■ TASK PROMPT
Please keep to the lines below from the one with "### Languages and Frameworks" through the one with "### Personal Projects", and restate them word for word, ends included.

■ Source texts of formatted documents

====

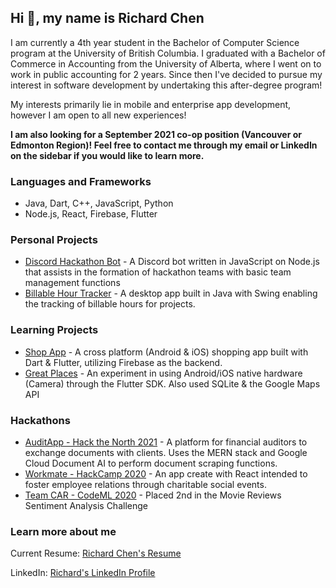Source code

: ## Hi 👋, my name is Richard Chen

I am currently a 4th year student in the Bachelor of Computer Science program at the University of British Columbia. I graduated with a Bachelor of Commerce in Accounting from the University of Alberta, where I went on to work in public accounting for 2 years. Since then I've decided to pursue my interest in software development by undertaking this after-degree program! 

My interests primarily lie in mobile and enterprise app development, however I am open to all new experiences!

**I am also looking for a September 2021 co-op position (Vancouver or Edmonton Region)! Feel free to contact me through my email or LinkedIn on the sidebar if you would like to learn more.**

### Languages and Frameworks
- Java, Dart, C++, JavaScript, Python
- Node.js, React, Firebase, Flutter

### Personal Projects
- [Discord Hackathon Bot](https://github.com/rrichc/discord_hackathon_bot) - A Discord bot written in JavaScript on Node.js that assists in the formation of hackathon teams with basic team management functions
- [Billable Hour Tracker](https://github.com/rrichc/time-tracker) - A desktop app built in Java with Swing enabling the tracking of billable hours for projects.

### Learning Projects
- [Shop App](https://github.com/rrichc/shop_app) - A cross platform (Android & iOS) shopping app built with Dart & Flutter, utilizing Firebase as the backend.
- [Great Places](https://github.com/rrichc/great_places) - An experiment in using Android/iOS native hardware (Camera) through the Flutter SDK. Also used SQLite & the Google Maps API

### Hackathons
- [AuditApp - Hack the North 2021](https://devpost.com/software/auditapp) - A platform for financial auditors to exchange documents with clients. Uses the MERN stack and Google Cloud Document AI to perform document scraping functions.
- [Workmate - HackCamp 2020](https://devpost.com/software/workmate-kizwr0) - An app create with React intended to foster employee relations through charitable social events.
- [Team CAR - CodeML 2020](https://www.kaggle.com/c/codeml-challenge4/leaderboard) - Placed 2nd in the Movie Reviews Sentiment Analysis Challenge

### Learn more about me
Current Resume: [Richard Chen's Resume](https://github.com/rrichc/rrichc/blob/main/Richard_Chen_Resume.pdf)

LinkedIn: [Richard's LinkedIn Profile](https://www.linkedin.com/in/richard-c-chen/)

<!---
rrichc/rrichc is a ✨ special ✨ repository because its `README.md` (this file) appears on your GitHub profile.
You can click the Preview link to take a look at your changes.
--->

====

■ EXERCISE RESPONSE
### Languages and Frameworks
- Java, Dart, C++, JavaScript, Python
- Node.js, React, Firebase, Flutter

### Personal Projects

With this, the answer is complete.